Natural Features: The Bull River Guard Station is located in the Cabinet Mountain Range near the East Fork of the Bull River in the Kootenai National Forest. The Cabinet Mountains were named by early French settlers who thought the mountains had a cabinet-like appearance when viewed from the valley floor. The cabin is located minutes from the Cabinet Mountains Wilderness area which is home to a large range of wildlife from the high rocks of the mountain goat, mountain sheep, pika, and golden eagle, to the lower slopes and brushy canyon bottoms of the beaver, woodrat, and beautiful Western Tanager. Fall foliage in this area is truly stunning with a wonderful assortment of Mountain Maple scarlets, Mountain Ash reds, Alder browns, and the Larch golden yellows.
Recreation: The Bull River is 24.7 miles long from its headwaters to where it meets the Cabinet Gorge Reservoir. Fish species include westslope cutthroat trout, large scale sucker, and mountain whitefish. Visit the Montana Fish, Wildlife, and Parks website for fishing regulations and hunting seasons and permits. Hikers might be interested in two excellent day hiking options located near the guard station: the Pilick Ridge Trail #1036 and the Berray Mountain Trail #967. Both lead to lookouts with impressive views of the Cabinet Mountains. The Berray Mountain Lookout tower, built in the 1930s, is listed on the National Historic Lookout Register. For those interested in horseback riding, there is plenty of opportunities to explore the surrounding land. Stock animals are not allowed in the cabin area, but visitors may tie up across the road or 50 yards behind the station. As always, certified weed-free hay is required on all Forest Service lands.
Facilities: The two-story cabin spans 700 square feet and is equipped with period furniture, including three full beds and two single beds with mattresses.
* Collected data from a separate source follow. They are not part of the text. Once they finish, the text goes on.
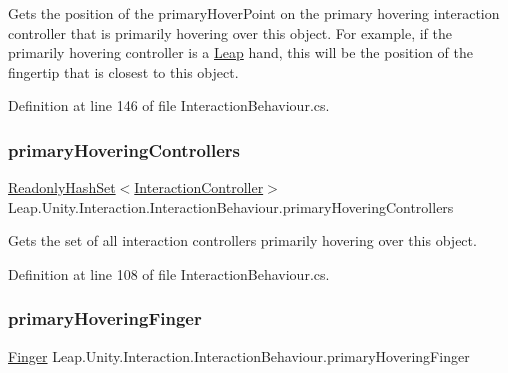 Gets the position of the primary\+Hover\+Point on the primary hovering interaction controller that is primarily hovering over this object. For example, if the primarily hovering controller is a \mbox{\hyperlink{namespace_leap_1_1_unity_1_1_leap}{Leap}} hand, this will be the position of the fingertip that is closest to this object. 



Definition at line 146 of file Interaction\+Behaviour.\+cs.

\mbox{\label{class_leap_1_1_unity_1_1_interaction_1_1_interaction_behaviour_a9e3910dd8d02adadb5c2a85401052f42}} 
\subsubsection{\texorpdfstring{primaryHoveringControllers}{primaryHoveringControllers}}
{\footnotesize\ttfamily \mbox{\hyperlink{struct_leap_1_1_unity_1_1_readonly_hash_set}{Readonly\+Hash\+Set}}$<$\mbox{\hyperlink{class_leap_1_1_unity_1_1_interaction_1_1_interaction_controller}{Interaction\+Controller}}$>$ Leap.\+Unity.\+Interaction.\+Interaction\+Behaviour.\+primary\+Hovering\+Controllers\hspace{0.3cm}{\ttfamily [get]}}



Gets the set of all interaction controllers primarily hovering over this object. 



Definition at line 108 of file Interaction\+Behaviour.\+cs.

\mbox{\label{class_leap_1_1_unity_1_1_interaction_1_1_interaction_behaviour_a7810b944120ba2c2207071ca660967b2}} 
\subsubsection{\texorpdfstring{primaryHoveringFinger}{primaryHoveringFinger}}
{\footnotesize\ttfamily \mbox{\hyperlink{class_leap_1_1_finger}{Finger}} Leap.\+Unity.\+Interaction.\+Interaction\+Behaviour.\+primary\+Hovering\+Finger\hspace{0.3cm}{\ttfamily [get]}}



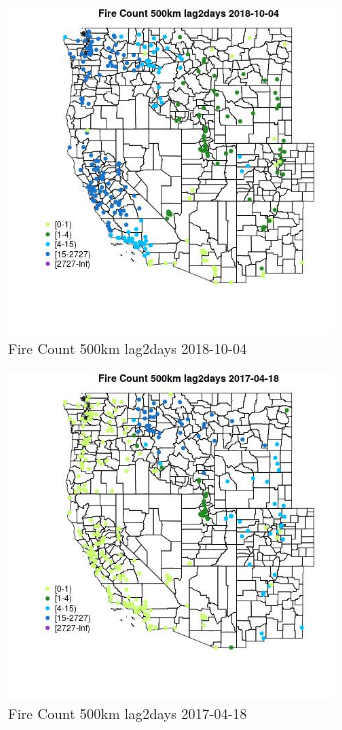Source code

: \begin{figure} 
\centering  
\includegraphics[width=0.77\textwidth]{Code_Outputs/Report_ML_input_PM25_Step4_part_f_de_duplicated_aveswNAs_MapObsFire_Count_500km_lag2days2018-10-04.jpg} 
\caption{\label{fig:Report_ML_input_PM25_Step4_part_f_de_duplicated_aveswNAsMapObsFire_Count_500km_lag2days2018-10-04}Fire Count 500km lag2days 2018-10-04} 
\end{figure} 
 

\begin{figure} 
\centering  
\includegraphics[width=0.77\textwidth]{Code_Outputs/Report_ML_input_PM25_Step4_part_f_de_duplicated_aveswNAs_MapObsFire_Count_500km_lag2days2017-04-18.jpg} 
\caption{\label{fig:Report_ML_input_PM25_Step4_part_f_de_duplicated_aveswNAsMapObsFire_Count_500km_lag2days2017-04-18}Fire Count 500km lag2days 2017-04-18} 
\end{figure} 
 

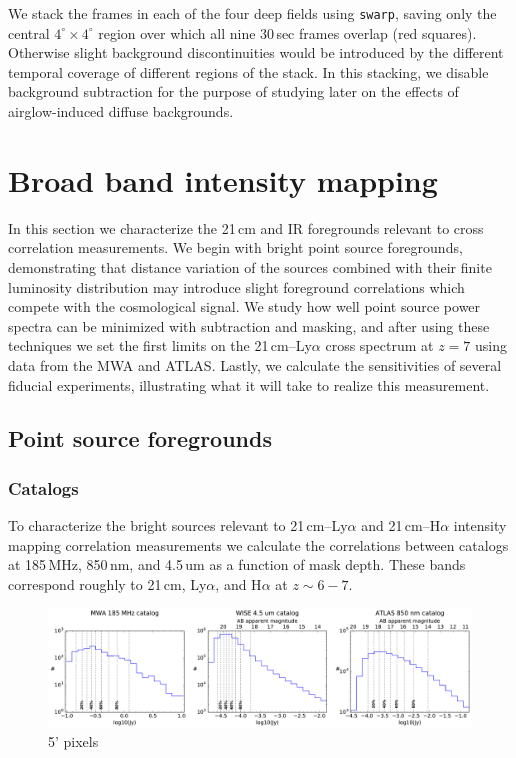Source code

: \documentclass[preprint]{aastex}
\begin{document}
We stack the frames in each of the four deep fields using {\tt swarp}, saving only the central $4^\circ\times 4^\circ$ region over which all nine 30\,sec frames overlap (red squares). Otherwise slight background discontinuities would be introduced by the different temporal coverage of different regions of the stack. In this stacking, we disable background subtraction for the purpose of studying later on the effects of airglow-induced diffuse backgrounds.

\section{Broad band intensity mapping}

In this section we characterize the 21\,cm and IR foregrounds relevant to cross correlation measurements. We begin with bright point source foregrounds, demonstrating that distance variation of the sources combined with their finite luminosity distribution may introduce slight foreground correlations which compete with the cosmological signal. We study how well point source power spectra can be minimized with subtraction and masking, and after using these techniques we set the first limits on the 21\,cm--Ly$\alpha$ cross spectrum at $z=7$ using data from the MWA and ATLAS. Lastly, we calculate the sensitivities of several fiducial experiments, illustrating what it will take to realize this measurement.

\subsection{Point source foregrounds}

\subsubsection{Catalogs}

To characterize the bright sources relevant to 21\,cm--Ly$\alpha$ and  21\,cm--H$\alpha$ intensity mapping correlation measurements we calculate the correlations between catalogs at 185\,MHz, 850\,nm, and 4.5\,um as a function of mask depth. These bands correspond roughly to 21\,cm, Ly$\alpha$, and H$\alpha$ at $z\sim6-7$. 

\begin{figure}[h]
\centering
\includegraphics[width=6.5in]{images/catalog_histograms.pdf}
\caption{5' pixels}
\label{fig:cataloghistograms}
\end{figure}
\end{document}
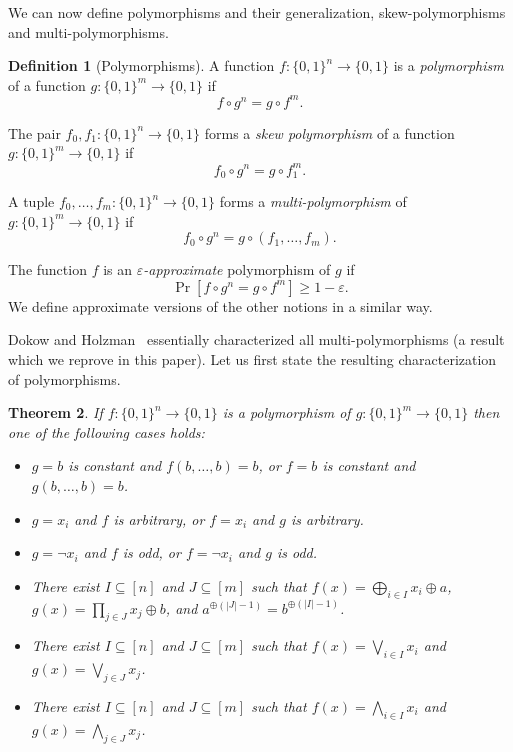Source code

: \documentclass{article}
\newtheorem{theorem}{Theorem}[section]
\theoremstyle{definition}
\newtheorem{definition}[theorem]{Definition}
\theoremstyle{remark}
\providecommand{\biglor}{\bigvee}
\providecommand{\bigland}{\bigwedge}
\newcommand\eps{\varepsilon}
\renewcommand\epsilon{\eps}
\renewcommand\geq{\geqslant}
\begin{document}
We can now define polymorphisms and their generalization, skew-polymorphisms and multi-polymorphisms.

\begin{definition}[Polymorphisms]
A function $f\colon \{0,1\}^n \to \{0,1\}$ is a \emph{polymorphism} of a function $g\colon \{0,1\}^m \to \{0,1\}$ if
\[
 f \circ g^n = g \circ f^m.
\]

The pair $f_0,f_1\colon \{0,1\}^n \to \{0,1\}$ forms a \emph{skew polymorphism} of a function $g\colon \{0,1\}^m \to \{0,1\}$ if
\[
 f_0 \circ g^n = g \circ f_1^m.
\]

A tuple $f_0,\ldots,f_m\colon \{0,1\}^n \to \{0,1\}$ forms a \emph{multi-polymorphism} of $g\colon \{0,1\}^m \to \{0,1\}$ if
\[
 f_0 \circ g^n = g \circ (f_1,\ldots,f_m).
\]

The function $f$ is an \emph{$\epsilon$-approximate} polymorphism of $g$ if
\[
 \Pr[f \circ g^n = g \circ f^m] \geq 1 - \epsilon.
\]
We define approximate versions of the other notions in a similar way.
\end{definition}

Dokow and Holzman~\cite{DH09} essentially characterized all multi-polymorphisms (a result which we reprove in this paper). Let us first state the resulting characterization of polymorphisms.

\begin{theorem} \label{thm:exact-polymorphisms}
If $f\colon \{0,1\}^n \to \{0,1\}$ is a polymorphism of $g\colon \{0,1\}^m \to \{0,1\}$ then one of the following cases holds:
\begin{itemize}
    \item $g = b$ is constant and $f(b,\ldots,b) = b$, or $f = b$ is constant and $g(b,\ldots,b) = b$.
    \item $g = x_i$ and $f$ is arbitrary, or $f = x_i$ and $g$ is arbitrary.
    \item $g = \lnot x_i$ and $f$ is odd, or $f = \lnot x_i$ and $g$ is odd.
    \item There exist $I \subseteq [n]$ and $J \subseteq [m]$ such that $f(x) = \bigoplus_{i \in I} x_i \oplus a$, $g(x) = \prod_{j \in J} x_j \oplus b$, and $a^{\oplus (|J|-1)} = b^{\oplus (|I|-1)}$.
    \item There exist $I \subseteq [n]$ and $J \subseteq [m]$ such that $f(x) = \biglor_{i \in I} x_i$ and $g(x) = \biglor_{j \in J} x_j$.
    \item There exist $I \subseteq [n]$ and $J \subseteq [m]$ such that $f(x) = \bigland_{i \in I} x_i$ and $g(x) = \bigland_{j \in J} x_j$.
\end{itemize}
\end{theorem}
\end{document}
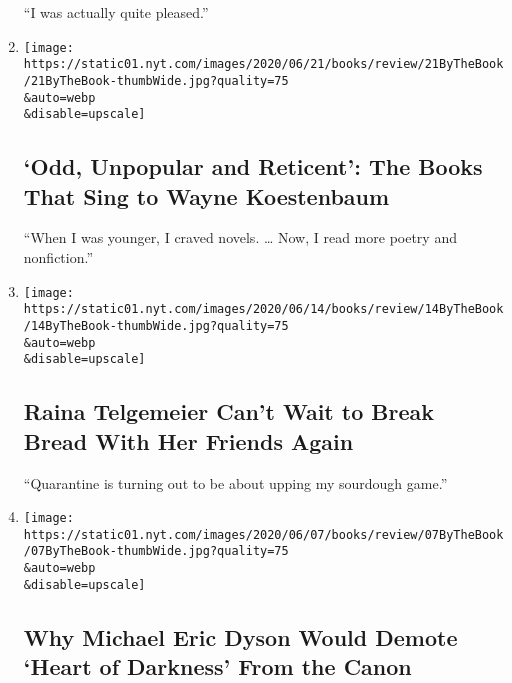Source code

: \begin{enumerate}
  ``I was actually quite pleased.''
\item
  \href{/2020/06/18/books/review/wayne-koestenbaum-by-the-book-interview.html}{}

  \texttt{[image: https://static01.nyt.com/images/2020/06/21/books/review/21ByTheBook/21ByTheBook-thumbWide.jpg?quality=75\\\&auto=webp\\\&disable=upscale]}

  \hypertarget{odd-unpopular-and-reticent-the-books-that-sing-to-wayne-koestenbaum}{%
  \subsection{`Odd, Unpopular and Reticent': The Books That Sing to
  Wayne
  Koestenbaum}\label{odd-unpopular-and-reticent-the-books-that-sing-to-wayne-koestenbaum}}

  ``When I was younger, I craved novels. \ldots{} Now, I read more
  poetry and nonfiction.''
\item
  \href{/2020/06/11/books/review/raina-telgemeier-by-the-book-interview.html}{}

  \texttt{[image: https://static01.nyt.com/images/2020/06/14/books/review/14ByTheBook/14ByTheBook-thumbWide.jpg?quality=75\\\&auto=webp\\\&disable=upscale]}

  \hypertarget{raina-telgemeier-cant-wait-to-break-bread-with-her-friends-again}{%
  \subsection{Raina Telgemeier Can't Wait to Break Bread With Her
  Friends
  Again}\label{raina-telgemeier-cant-wait-to-break-bread-with-her-friends-again}}

  ``Quarantine is turning out to be about upping my sourdough game.''
\item
  \href{/2020/06/04/books/review/michael-eric-dyson-by-the-book-interview.html}{}

  \texttt{[image: https://static01.nyt.com/images/2020/06/07/books/review/07ByTheBook/07ByTheBook-thumbWide.jpg?quality=75\\\&auto=webp\\\&disable=upscale]}

  \hypertarget{why-michael-eric-dyson-would-demote-heart-of-darkness-from-the-canon}{%
  \subsection{Why Michael Eric Dyson Would Demote `Heart of Darkness'
  From the
  Canon}\label{why-michael-eric-dyson-would-demote-heart-of-darkness-from-the-canon}}


\end{enumerate}
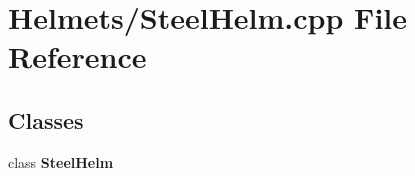 \section{Helmets/\-Steel\-Helm.cpp File Reference}
\label{_steel_helm_8cpp}
\subsection*{Classes}
\begin{DoxyCompactItemize}
\item 
class {\bf Steel\-Helm}
\end{DoxyCompactItemize}
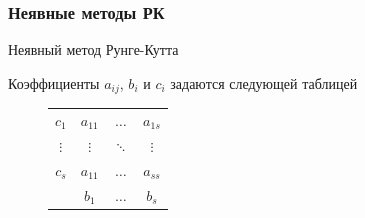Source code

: \documentclass[t]{beamer}
\begin{document}
\begin{frame}
    \frametitle{Неявные методы РК}
    \begin{block}{Неявный метод Рунге-Кутта}
    \end{block}

    Коэффициенты $a_{ij}$, $b_i$ и $c_i$ задаются следующей таблицей

    \begin{block}{}
        \begin{figure}[h]
            \renewcommand{\arraystretch}{1.2}
            \begin{tabular}{c|ccc}
                $c_1$    & $a_{11}$ & $\ldots$ & $a_{1s}$ \\
                $\vdots$ & $\vdots$ & $\ddots$ & $\vdots$ \\
                $c_s$    & $a_{11}$ & $\ldots$ & $a_{ss}$ \\ \hline
                         & $b_{1}$  & $\ldots$ & $b_{s}$ \\
            \end{tabular}
        \end{figure}
    \end{block}
\end{frame}
\end{document}
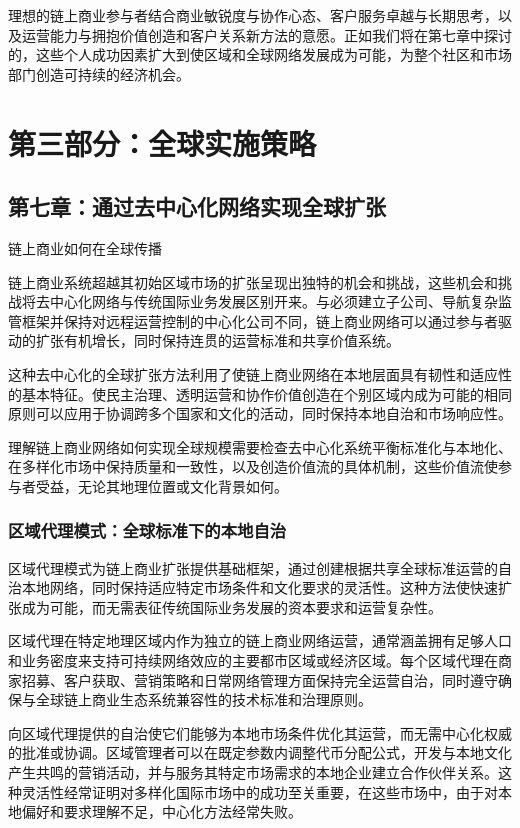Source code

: \documentclass[
  Letterpaper,
]{scrbook}
\begin{document}
理想的链上商业参与者结合商业敏锐度与协作心态、客户服务卓越与长期思考，以及运营能力与拥抱价值创造和客户关系新方法的意愿。正如我们将在第七章中探讨的，这些个人成功因素扩大到使区域和全球网络发展成为可能，为整个社区和市场部门创造可持续的经济机会。

\part{第三部分：全球实施策略}

\chapter{第七章：通过去中心化网络实现全球扩张}\label{sec-global-expansion}

链上商业如何在全球传播

链上商业系统超越其初始区域市场的扩张呈现出独特的机会和挑战，这些机会和挑战将去中心化网络与传统国际业务发展区别开来。与必须建立子公司、导航复杂监管框架并保持对远程运营控制的中心化公司不同，链上商业网络可以通过参与者驱动的扩张有机增长，同时保持连贯的运营标准和共享价值系统。

这种去中心化的全球扩张方法利用了使链上商业网络在本地层面具有韧性和适应性的基本特征。使民主治理、透明运营和协作价值创造在个别区域内成为可能的相同原则可以应用于协调跨多个国家和文化的活动，同时保持本地自治和市场响应性。

理解链上商业网络如何实现全球规模需要检查去中心化系统平衡标准化与本地化、在多样化市场中保持质量和一致性，以及创造价值流的具体机制，这些价值流使参与者受益，无论其地理位置或文化背景如何。

\section{区域代理模式：全球标准下的本地自治}\label{ux533aux57dfux4ee3ux7406ux6a21ux5f0fux5168ux7403ux6807ux51c6ux4e0bux7684ux672cux5730ux81eaux6cbb}

区域代理模式为链上商业扩张提供基础框架，通过创建根据共享全球标准运营的自治本地网络，同时保持适应特定市场条件和文化要求的灵活性。这种方法使快速扩张成为可能，而无需表征传统国际业务发展的资本要求和运营复杂性。

区域代理在特定地理区域内作为独立的链上商业网络运营，通常涵盖拥有足够人口和业务密度来支持可持续网络效应的主要都市区域或经济区域。每个区域代理在商家招募、客户获取、营销策略和日常网络管理方面保持完全运营自治，同时遵守确保与全球链上商业生态系统兼容性的技术标准和治理原则。

向区域代理提供的自治使它们能够为本地市场条件优化其运营，而无需中心化权威的批准或协调。区域管理者可以在既定参数内调整代币分配公式，开发与本地文化产生共鸣的营销活动，并与服务其特定市场需求的本地企业建立合作伙伴关系。这种灵活性经常证明对多样化国际市场中的成功至关重要，在这些市场中，由于对本地偏好和要求理解不足，中心化方法经常失败。
\end{document}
The cabin can accommodate a maximum of 8 people and does require guests to bring a few of their own supplies to ensure a comfortable stay. In addition to the bedding, the cabin features a sitting room with chairs and a kitchen/dining room with a hutch, table and chairs, and electric range. The space is heated with a forced-air electric furnace and comes with some cleaning supplies. There is no indoor plumbing at the cabin; an outhouse with a vault toilet is located nearby. A horse corral is located behind the cabin. Drinking water is also not available; guests must bring plenty of their own. Available all year round.
From US Highway 2 (to the north) or State Highway 200 (to the south), travel on State Highway 56 to the East Fork Bull River Road #407 at approximately the 8-mile marker. Take Road #407 for about 1.5 miles and turn right on Road #2701. The cabin is approximately .5 miles past the junction of #407 and #2701. Directional signs are present.